En el ruedo, Andrés y el animal. La plaza está vacía. Solo se oyen las indicaciones que el torero nos da a nosotros, su cuadrilla. En el callejón saltamos de un lado al otro, sabemos que hacerle caso es la mejor forma de asistirlo cuando lo requiera. Justo va a dar una tercera tanda de capotazos, el animal lo mira, fijo, se ve alegre pero parece querer comerse el trapo. Andrés lo examina, quiere saber cómo arrancará esta vez cuando lo cite. Hace un momento casi le quita el capote. El animal tiene una embestida festiva pero también difícil, va a los trompicones y con las patas por delante. Además parece que la bestia no se cansa, repite demasiadas veces en el capote y a cada lance se da vuelta enseguida, sin dar espera. El silencio se ahonda. Apenas se oyen los motores de los carros que pasan por la calle del frente. Andrés hace muecas con su boca, imitando a los toreros grandes. Allí va, el animal todavía no se arranca, se agazapa un poco, la lengua afuera, va a cazar. Explota en el arranque. Andrés es estatua, pies juntos. Primera verónica, sí, pero a la segunda… Lo dicho, en una media vuelta asesina la perra se ha quedado con el capote. Nala está feliz, quiere moler a mordiscos esa toalla.
Así hice parte de la cuadrilla de Andrés De Los Ríos un par de veces. En la sala de su apartamento, en Palermo, toreando los perros. Con su hermano menor, Felipe, le servíamos de mozos de espadas y de banderilleros. Desde niños jugábamos a imaginar los pasos para burlar la muerte. Nala fue el último perro que le vi torear, cuando Andrés ya estaba en Cali pero estaba de paso por Manizales. Se había ido porque ya era grande y podía torear los toros de verdad.
Andrés De Los Ríos fue el sueño de varias familias taurinas. A veces ayudaban a comprar un novillo y se iban a pasar la tarde a la plaza del Batallón o a la Monumental de Manizales. A ver cómo avanzaba año tras año. A ver si ya estaba más quieto y firme (y lo estaba), si ese año ya tenía más oficio con la espada (su tormento), si ese año había dejado algo de seriedad para sonreír un poco (no, nunca, siempre serio). Toda una generación taurina se hizo adulta en los tendidos de Manizales mientras él buscó su misterio.
La gloria le llegó rápido, en el arranque. Tan solo en su alternativa ya había hecho historia. Rápido a Andrés De Los Ríos se le vieron cosas de los más grandes en distintas plazas: hondura, naturales excelsos, seriedad, lentitud, su cuerpo arqueado hasta el infinito y el toro enroscado en él.
Pero entonces vinieron los días menos buenos.
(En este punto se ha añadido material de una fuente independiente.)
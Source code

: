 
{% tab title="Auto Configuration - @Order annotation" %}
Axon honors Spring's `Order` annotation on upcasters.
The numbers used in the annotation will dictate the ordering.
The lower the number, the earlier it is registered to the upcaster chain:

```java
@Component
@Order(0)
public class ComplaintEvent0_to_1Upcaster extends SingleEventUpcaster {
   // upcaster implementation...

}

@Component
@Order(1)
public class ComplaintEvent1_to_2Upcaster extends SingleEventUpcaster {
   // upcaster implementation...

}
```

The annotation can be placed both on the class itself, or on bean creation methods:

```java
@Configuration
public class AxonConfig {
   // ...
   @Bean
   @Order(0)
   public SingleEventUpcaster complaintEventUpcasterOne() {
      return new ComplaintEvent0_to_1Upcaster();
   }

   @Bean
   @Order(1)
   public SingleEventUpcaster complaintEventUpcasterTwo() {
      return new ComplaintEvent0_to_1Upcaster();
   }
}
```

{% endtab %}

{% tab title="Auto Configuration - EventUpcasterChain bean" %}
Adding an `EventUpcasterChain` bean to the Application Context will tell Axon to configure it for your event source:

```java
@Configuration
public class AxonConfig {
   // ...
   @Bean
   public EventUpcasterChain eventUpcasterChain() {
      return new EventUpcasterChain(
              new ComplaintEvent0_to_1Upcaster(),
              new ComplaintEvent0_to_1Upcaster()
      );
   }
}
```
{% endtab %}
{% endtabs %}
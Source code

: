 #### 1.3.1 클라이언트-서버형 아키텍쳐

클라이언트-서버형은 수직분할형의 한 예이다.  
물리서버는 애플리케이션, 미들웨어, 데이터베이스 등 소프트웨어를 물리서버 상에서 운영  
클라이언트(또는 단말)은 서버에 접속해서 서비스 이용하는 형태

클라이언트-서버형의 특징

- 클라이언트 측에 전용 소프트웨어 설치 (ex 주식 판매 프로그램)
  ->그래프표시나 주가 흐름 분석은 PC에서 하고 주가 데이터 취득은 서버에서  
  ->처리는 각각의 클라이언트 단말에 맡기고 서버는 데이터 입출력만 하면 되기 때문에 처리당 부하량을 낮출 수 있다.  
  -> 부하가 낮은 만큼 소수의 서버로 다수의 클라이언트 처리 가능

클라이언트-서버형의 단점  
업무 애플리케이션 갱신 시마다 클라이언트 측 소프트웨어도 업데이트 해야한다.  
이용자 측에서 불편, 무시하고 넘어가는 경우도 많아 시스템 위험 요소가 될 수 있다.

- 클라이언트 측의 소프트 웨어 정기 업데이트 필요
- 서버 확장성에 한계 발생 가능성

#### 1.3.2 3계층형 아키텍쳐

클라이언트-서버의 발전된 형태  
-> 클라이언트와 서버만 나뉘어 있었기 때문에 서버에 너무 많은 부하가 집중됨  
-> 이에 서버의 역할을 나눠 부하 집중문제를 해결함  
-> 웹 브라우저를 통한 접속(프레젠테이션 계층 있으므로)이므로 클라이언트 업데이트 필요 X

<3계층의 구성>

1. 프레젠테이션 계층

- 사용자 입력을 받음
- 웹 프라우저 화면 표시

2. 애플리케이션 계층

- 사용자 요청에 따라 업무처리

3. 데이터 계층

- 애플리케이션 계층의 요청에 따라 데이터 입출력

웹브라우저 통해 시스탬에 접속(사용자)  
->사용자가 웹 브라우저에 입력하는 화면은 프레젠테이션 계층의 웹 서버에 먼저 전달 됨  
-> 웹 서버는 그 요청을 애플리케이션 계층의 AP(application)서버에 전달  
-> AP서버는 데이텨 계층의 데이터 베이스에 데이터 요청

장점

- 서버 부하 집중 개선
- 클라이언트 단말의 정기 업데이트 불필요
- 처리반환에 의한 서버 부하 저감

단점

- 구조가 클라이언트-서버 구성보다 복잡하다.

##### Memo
La vida de la mayoría de los toreros es de ciclos, altibajos, suerte, trabajo, sacrificio, de encontrar el duende un año y al otro perderlo. La suerte con los encierros fue a menos para Andrés. Las tardes de toros se hicieron pocas. Y en los toros, si no hay repetición y constancia en los ruedos, se dificulta la depuración del estilo y de la técnica. Paulo Sánchez, periodista y crítico taurino, advirtió en 2009 que la calidad de los carteles en los que había estado Andrés era “insuficiente si se tiene la expectativa de hacer figura a un buen torero”. “Me sobra en admiración por Andrés, lo que me falta en dinero para llevar su carrera”, remató Sánchez, quien siempre vio en él al mejor torero de Colombia aunque lo veía escaso de repetición.
Repasar su carrera nos obliga a revivir preguntas. A la afición, que nos encerramos en esa crítica exigente que olvida dar espacio a la empatía y el aliento. A las empresas taurinas, que a los toreros jóvenes colombianos les dan oportunidades que aún parecen insuficientes. A los demás toreros, especialmente a las figuras, que imponen sus condiciones y sus prácticas, y pasan por alto los efectos que ellas dejan sobre sus colegas.
Andrés decidió seguir temprano el mismo camino de Juan Belmonte, uno de los más revolucionarios del toreo y quizás uno igual de tozudo al manizaleño. Cada vez que volvamos a la carrera de Andrés, deberíamos repasar cómo es la vida de un niño que sueña con ser grande: no todo es ovación y claveles, siempre hay diálogo con la muerte, pero un toro que embista y una puerta grande que se abra son suficiente para seguir por más. ¡Adiós, torero!